A lesser known negative of the old Martini is its horrid recoil. Viewers of Zulu might contest that statement, since every shot fired in the movie appeared to have no recoil at all, nor was there much in the way of black-powder smoke. Of course not – they were using blanks. The real-life Martini was noted for brutal recoil, mainly because of the shape of the stock. For its time, however, it was extremely fast to operate – tests showed trained infantrymen capable of maintaining a rate of fire of 20 rounds per minute. The roughly 140 defenders of Rorke’s Drift fired more than 20,000 rounds during the battle. Considering there were 4,000 Zulu attackers, the Martini’s rate of fire evened the odds somewhat.
The rifle is also enormously strong. Tests at the Providence Tool Company in Rhode Island, at the time they were fulfilling a contract to supply 600,000 Martini-Henrys to the Ottoman Empire, proved the action to be a beast. At one point, they put five (5) 480-grain bullets in the barrel ahead of a double charge of gunpowder. The rifle took it without a whimper.
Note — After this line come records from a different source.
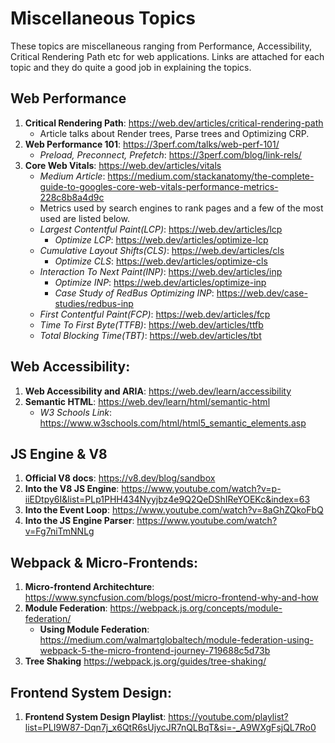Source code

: # Miscellaneous Topics

These topics are miscellaneous ranging from Performance, Accessibility, Critical Rendering Path etc for web applications. Links are attached for each topic and they do quite a good job in explaining the topics.

## Web Performance
1. **Critical Rendering Path**: https://web.dev/articles/critical-rendering-path
    - Article talks about Render trees, Parse trees and Optimizing CRP.
1. **Web Performance 101**:  https://3perf.com/talks/web-perf-101/
    - _Preload, Preconnect, Prefetch_: https://3perf.com/blog/link-rels/
1. **Core Web Vitals**: https://web.dev/articles/vitals
    - _Medium Article_: https://medium.com/stackanatomy/the-complete-guide-to-googles-core-web-vitals-performance-metrics-228c8b8a4d9c 
    - Metrics used by search engines to rank pages and a few of the most used are listed below.
    - _Largest Contentful Paint(LCP)_: https://web.dev/articles/lcp
      - _Optimize LCP_: https://web.dev/articles/optimize-lcp 
    - _Cumulative Layout Shifts(CLS)_: https://web.dev/articles/cls
      - _Optimize CLS_: https://web.dev/articles/optimize-cls 
    - _Interaction To Next Paint(INP)_: https://web.dev/articles/inp
      - _Optimize INP_: https://web.dev/articles/optimize-inp
      - _Case Study of RedBus Optimizing INP_: https://web.dev/case-studies/redbus-inp
    - _First Contentful Paint(FCP)_: https://web.dev/articles/fcp
    - _Time To First Byte(TTFB)_: https://web.dev/articles/ttfb
    - _Total Blocking Time(TBT)_: https://web.dev/articles/tbt

## Web Accessibility:
1. **Web Accessibility and ARIA**: https://web.dev/learn/accessibility
2. **Semantic HTML**: https://web.dev/learn/html/semantic-html
    - _W3 Schools Link_: https://www.w3schools.com/html/html5_semantic_elements.asp

## JS Engine & V8
1. **Official V8 docs**: https://v8.dev/blog/sandbox
2. **Into the V8 JS Engine**: https://www.youtube.com/watch?v=p-iiEDtpy6I&list=PLp1PHH434Nyyjbz4e9Q2QeDShIReYOEKc&index=63
3. **Into the Event Loop**: https://www.youtube.com/watch?v=8aGhZQkoFbQ
4. **Into the JS Engine Parser**: https://www.youtube.com/watch?v=Fg7niTmNNLg

## Webpack & Micro-Frontends:
1. **Micro-frontend Architechture**: https://www.syncfusion.com/blogs/post/micro-frontend-why-and-how
2. **Module Federation**: https://webpack.js.org/concepts/module-federation/
    - **Using Module Federation**: https://medium.com/walmartglobaltech/module-federation-using-webpack-5-the-micro-frontend-journey-719688c5d73b
3. **Tree Shaking** https://webpack.js.org/guides/tree-shaking/
  
## Frontend System Design: 
1. **Frontend System Design Playlist**: https://youtube.com/playlist?list=PLI9W87-Dqn7j_x6QtR6sUjycJR7nQLBqT&si=-_A9WXgFsjQL7Ro0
It’s no wonder, then, that the Martini-Henry is still relatively common to find in use, 140 years after it was retired from the British service as obsolete. A 480-grain, hard-cast bullet, in the right place, will still stop virtually anything, and there is little in the way of plains game that can’t be taken with the .303.
To the best of my knowledge, Kynamco in England is the only company that now manufactures .577/.450 Martini-Henry ammunition. Finding some would be the difficulty. If you want to shoot one, handloading is about the only real option. Fortunately, with a little work, brass can be fashioned from .577 cases, which will take Boxer primers; the Martini can handle smokeless-powder pressures with no problem, and cast bullets are common as dirt.
In fact, loading some ammunition and trying to match the 20 rounds a minute record of a Victorian infantrymen would be an interesting challenge. Let me know how you make out.